___ Data shown ___

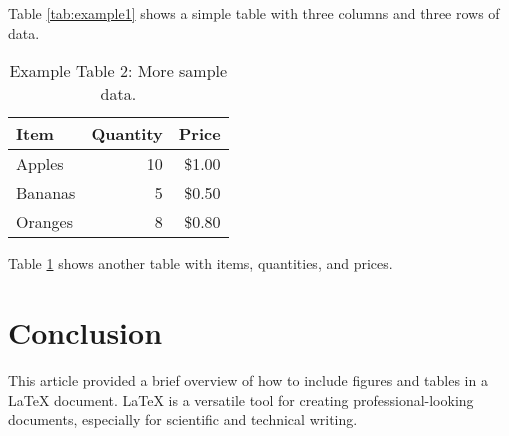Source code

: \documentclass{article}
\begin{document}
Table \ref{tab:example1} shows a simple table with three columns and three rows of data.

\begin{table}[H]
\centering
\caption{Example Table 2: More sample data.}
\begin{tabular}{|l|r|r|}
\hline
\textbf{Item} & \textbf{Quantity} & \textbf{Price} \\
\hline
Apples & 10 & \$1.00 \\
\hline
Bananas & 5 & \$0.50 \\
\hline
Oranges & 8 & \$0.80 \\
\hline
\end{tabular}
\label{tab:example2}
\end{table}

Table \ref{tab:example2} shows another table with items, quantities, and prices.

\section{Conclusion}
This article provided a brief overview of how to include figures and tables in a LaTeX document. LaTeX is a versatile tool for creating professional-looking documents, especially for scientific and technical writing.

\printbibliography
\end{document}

___
___ Data shown ___

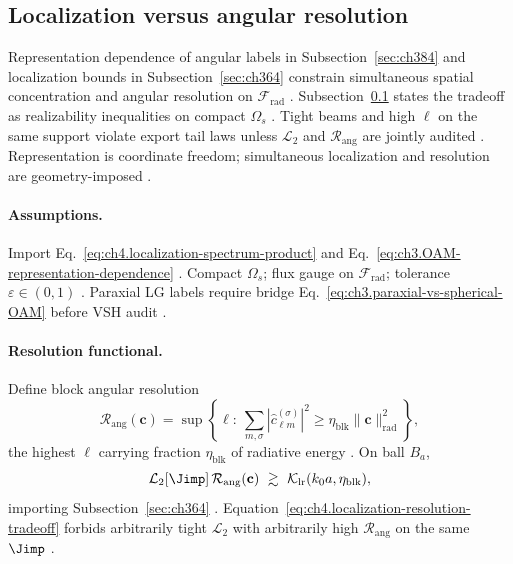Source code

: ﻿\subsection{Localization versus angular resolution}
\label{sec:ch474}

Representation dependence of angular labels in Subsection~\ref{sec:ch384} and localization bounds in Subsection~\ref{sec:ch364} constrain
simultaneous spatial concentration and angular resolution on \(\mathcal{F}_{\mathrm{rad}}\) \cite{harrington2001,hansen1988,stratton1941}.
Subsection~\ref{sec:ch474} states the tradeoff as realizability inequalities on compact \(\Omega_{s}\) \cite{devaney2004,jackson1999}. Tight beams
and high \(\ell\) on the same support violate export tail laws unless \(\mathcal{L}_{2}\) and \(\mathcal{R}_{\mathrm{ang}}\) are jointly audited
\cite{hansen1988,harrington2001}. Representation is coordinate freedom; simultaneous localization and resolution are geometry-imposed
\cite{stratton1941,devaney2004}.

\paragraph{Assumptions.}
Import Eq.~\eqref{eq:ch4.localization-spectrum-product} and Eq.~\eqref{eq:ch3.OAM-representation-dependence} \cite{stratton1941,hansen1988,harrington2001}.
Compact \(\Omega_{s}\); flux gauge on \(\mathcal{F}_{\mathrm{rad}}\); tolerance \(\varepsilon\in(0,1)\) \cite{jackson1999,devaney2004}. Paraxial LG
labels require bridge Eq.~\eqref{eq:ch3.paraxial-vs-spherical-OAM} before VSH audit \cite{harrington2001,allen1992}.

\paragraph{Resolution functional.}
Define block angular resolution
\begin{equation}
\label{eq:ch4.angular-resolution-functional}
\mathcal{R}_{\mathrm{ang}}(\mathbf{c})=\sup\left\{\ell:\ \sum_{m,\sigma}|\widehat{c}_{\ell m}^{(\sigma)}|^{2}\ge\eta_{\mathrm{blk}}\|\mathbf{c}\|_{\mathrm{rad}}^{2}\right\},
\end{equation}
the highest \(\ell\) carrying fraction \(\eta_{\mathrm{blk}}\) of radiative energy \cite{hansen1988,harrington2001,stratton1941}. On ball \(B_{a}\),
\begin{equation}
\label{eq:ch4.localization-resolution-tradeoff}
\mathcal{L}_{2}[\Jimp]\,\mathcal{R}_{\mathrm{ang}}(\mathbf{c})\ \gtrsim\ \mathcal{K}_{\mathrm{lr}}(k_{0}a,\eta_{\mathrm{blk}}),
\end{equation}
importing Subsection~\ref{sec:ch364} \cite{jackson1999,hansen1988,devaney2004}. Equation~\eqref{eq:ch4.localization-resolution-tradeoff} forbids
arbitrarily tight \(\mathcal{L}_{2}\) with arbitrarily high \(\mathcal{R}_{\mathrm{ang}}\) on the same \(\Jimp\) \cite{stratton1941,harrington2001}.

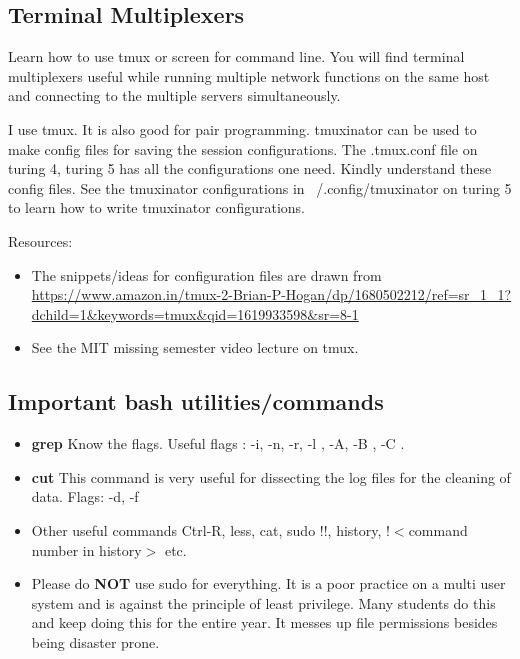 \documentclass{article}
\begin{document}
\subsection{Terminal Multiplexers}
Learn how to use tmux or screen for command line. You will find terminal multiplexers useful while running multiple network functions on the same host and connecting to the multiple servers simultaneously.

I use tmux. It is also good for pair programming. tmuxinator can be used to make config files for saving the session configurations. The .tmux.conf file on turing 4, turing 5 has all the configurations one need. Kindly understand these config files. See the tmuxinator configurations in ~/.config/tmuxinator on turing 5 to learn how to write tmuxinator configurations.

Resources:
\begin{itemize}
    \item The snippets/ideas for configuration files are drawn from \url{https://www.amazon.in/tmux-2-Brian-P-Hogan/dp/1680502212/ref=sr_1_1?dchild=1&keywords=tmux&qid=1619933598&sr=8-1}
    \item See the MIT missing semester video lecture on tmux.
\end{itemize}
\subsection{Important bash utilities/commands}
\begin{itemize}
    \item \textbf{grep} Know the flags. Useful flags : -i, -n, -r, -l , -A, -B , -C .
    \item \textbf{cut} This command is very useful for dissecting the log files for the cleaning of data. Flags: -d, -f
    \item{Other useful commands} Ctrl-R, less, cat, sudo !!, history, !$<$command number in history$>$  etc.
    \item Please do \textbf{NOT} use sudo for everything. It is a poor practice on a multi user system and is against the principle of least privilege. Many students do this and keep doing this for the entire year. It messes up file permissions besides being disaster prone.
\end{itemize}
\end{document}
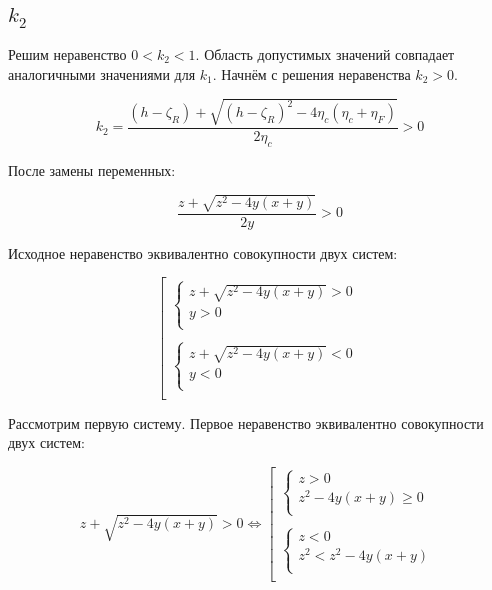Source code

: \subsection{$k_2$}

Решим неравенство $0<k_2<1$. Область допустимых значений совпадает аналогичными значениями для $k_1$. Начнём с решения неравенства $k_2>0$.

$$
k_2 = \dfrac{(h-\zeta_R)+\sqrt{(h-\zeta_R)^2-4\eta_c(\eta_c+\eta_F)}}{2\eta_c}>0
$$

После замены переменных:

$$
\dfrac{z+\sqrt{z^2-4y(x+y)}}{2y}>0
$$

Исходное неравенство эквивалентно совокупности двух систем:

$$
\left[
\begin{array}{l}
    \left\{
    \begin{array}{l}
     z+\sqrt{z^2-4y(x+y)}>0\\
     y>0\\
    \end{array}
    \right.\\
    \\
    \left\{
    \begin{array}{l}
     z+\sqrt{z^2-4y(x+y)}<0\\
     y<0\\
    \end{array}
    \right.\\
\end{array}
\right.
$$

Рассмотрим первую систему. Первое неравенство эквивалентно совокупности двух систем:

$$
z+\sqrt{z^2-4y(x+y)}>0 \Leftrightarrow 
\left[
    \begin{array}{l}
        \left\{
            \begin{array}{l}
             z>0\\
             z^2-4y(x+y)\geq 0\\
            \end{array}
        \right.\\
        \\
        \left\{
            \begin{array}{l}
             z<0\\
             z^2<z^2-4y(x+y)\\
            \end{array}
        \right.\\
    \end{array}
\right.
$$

___

Go over the data and return every line that includes the word "tradeoff".

Subsection~\ref{sec:ch474} states the tradeoff as realizability inequalities on compact \(\Omega_{s}\) \cite{devaney2004,jackson1999}. Tight beams
\label{eq:ch4.localization-resolution-tradeoff}
importing Subsection~\ref{sec:ch364} \cite{jackson1999,hansen1988,devaney2004}. Equation~\eqref{eq:ch4.localization-resolution-tradeoff} forbids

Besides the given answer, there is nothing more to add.